Turizmcilerin üzerindeki yükler turizm kentlerinde de sokağa ve şehir ekonomisine yansımaya başladı. Ekonomik durum iç turizmi de etkileyecektir. Konaklama vergisi, dünyada bilinen amacının tam tersine, yerele hiçbir katkı sağlamıyor. Merkezi bütçeden belediyelere kış nüfusuna göre para veriliyor, belediyeler de yazın hizmet vermeye çalışıyorlar. Turizmin yarattığı ekonomiyi diğer bölgelere taşımalıyız. Ülkemize gelen turistlerin yüzde 95'i sadece 6 şehirde konakladı. Deprem bölgesindeki illerimizin tanıtımına önem vermeliyiz.

Dünya bizi reklamlardan değil haberlerden izliyor. Türkiye'nin turizm imajını bozan temel unsur hukuksuzluktur. (CHP sıralarından alkışlar) İmaj da reklamla değil, hukukla düzelir. Cumhurbaşkanı adayımız Sayın Ekrem İmamoğlu ve diğer başkanlarımızın tutukluğu, iş insanlarına yapılan baskı ve şirketlere atanan kayyumlar Türkiye'nin uluslararası imajını doğrudan zedeliyor. Özgürlüklerin kısıtlandığı ülkeye nitelikli turist gelmez, hukukun güven vermediği yere yatırımcı gelmez.

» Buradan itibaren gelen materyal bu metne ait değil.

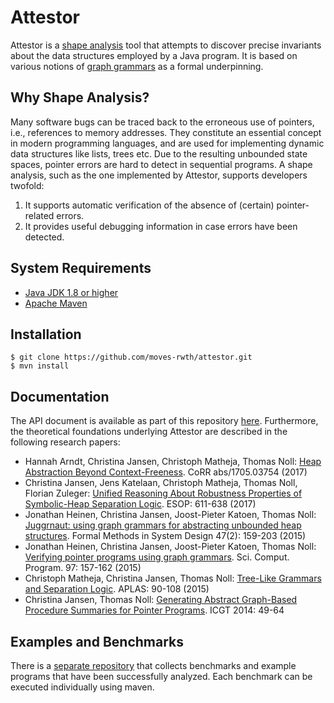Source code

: # Attestor

Attestor is a [shape analysis][11] tool that attempts to discover precise
invariants about the data structures employed by a Java program.
It is based on various notions of [graph grammars][12] as a formal underpinning.

## Why Shape Analysis?

Many software bugs can be traced back to the erroneous use of pointers,
i.e., references to memory addresses. They constitute an essential
concept in modern programming languages, and are used for implementing
dynamic data structures like lists, trees etc. Due to the resulting
unbounded state spaces, pointer errors are hard to detect in sequential
programs. A shape analysis, such as the one implemented by Attestor, supports
developers twofold:

1. It supports automatic verification of the absence of (certain) pointer-related
   errors.
2. It provides useful debugging information in case errors have been detected.


## System Requirements

- [Java JDK 1.8 or higher][3]
- [Apache Maven][4]

## Installation

    $ git clone https://github.com/moves-rwth/attestor.git
    $ mvn install

## Documentation

The API document is available as part of this repository [here][1].
Furthermore, the theoretical foundations underlying Attestor are described in the following research papers:

- Hannah Arndt, Christina Jansen, Christoph Matheja, Thomas Noll: [Heap Abstraction Beyond Context-Freeness][5]. CoRR abs/1705.03754 (2017)
- Christina Jansen, Jens Katelaan, Christoph Matheja, Thomas Noll, Florian Zuleger: [Unified Reasoning About Robustness Properties of Symbolic-Heap Separation Logic][6]. ESOP: 611-638 (2017)
- Jonathan Heinen, Christina Jansen, Joost-Pieter Katoen, Thomas Noll: [Juggrnaut: using graph grammars for abstracting unbounded heap structures][7]. Formal Methods in System Design 47(2): 159-203 (2015)
- Jonathan Heinen, Christina Jansen, Joost-Pieter Katoen, Thomas Noll: [Verifying pointer programs using graph grammars][8]. Sci. Comput. Program. 97: 157-162 (2015)
- Christoph Matheja, Christina Jansen, Thomas Noll: [Tree-Like Grammars and Separation Logic][9]. APLAS: 90-108 (2015)
- Christina Jansen, Thomas Noll: [Generating Abstract Graph-Based Procedure Summaries for Pointer Programs][10]. ICGT 2014: 49-64



## Examples and Benchmarks

There is a [separate repository][2] that collects benchmarks and example programs that have been successfully analyzed.
Each benchmark can be executed individually using maven.

[1]: https://moves-rwth.github.io/attestor/doc/
[2]: https://github.com/moves-rwth/attestor-examples
[3]: http://www.oracle.com/technetwork/java/javase/downloads/jdk8-downloads-2133151.html
[4]: http://maven.apache.org/
[5]: https://arxiv.org/abs/1705.03754
[6]: https://link.springer.com/chapter/10.1007/978-3-662-54434-1_23
[7]: https://link.springer.com/article/10.1007/s10703-015-0236-1
[8]: http://www.sciencedirect.com/science/article/pii/S0167642313002967
[9]: https://link.springer.com/chapter/10.1007/978-3-319-26529-2_6
[10]: https://link.springer.com/chapter/10.1007/978-3-319-09108-2_4
[11]: https://en.wikipedia.org/wiki/Shape_analysis_(program_analysis)
[12]: https://en.wikipedia.org/wiki/Graph_rewriting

Ülke turizmini her türlü zorluğa rağmen bugünlere taşıyan TÜRSAB'a, TÜROFED'e, TTYD'ye, TÜROB'a, TUREB'e, hava yollarımıza, taşımacılık sektörüne, profesyonel yöneticilere ve gururumuz olan turizm emekçilerine teşekkürlerimizi sunar, Genel Kurulu saygılarımla selamlarım. (CHP sıralarından alkışlar)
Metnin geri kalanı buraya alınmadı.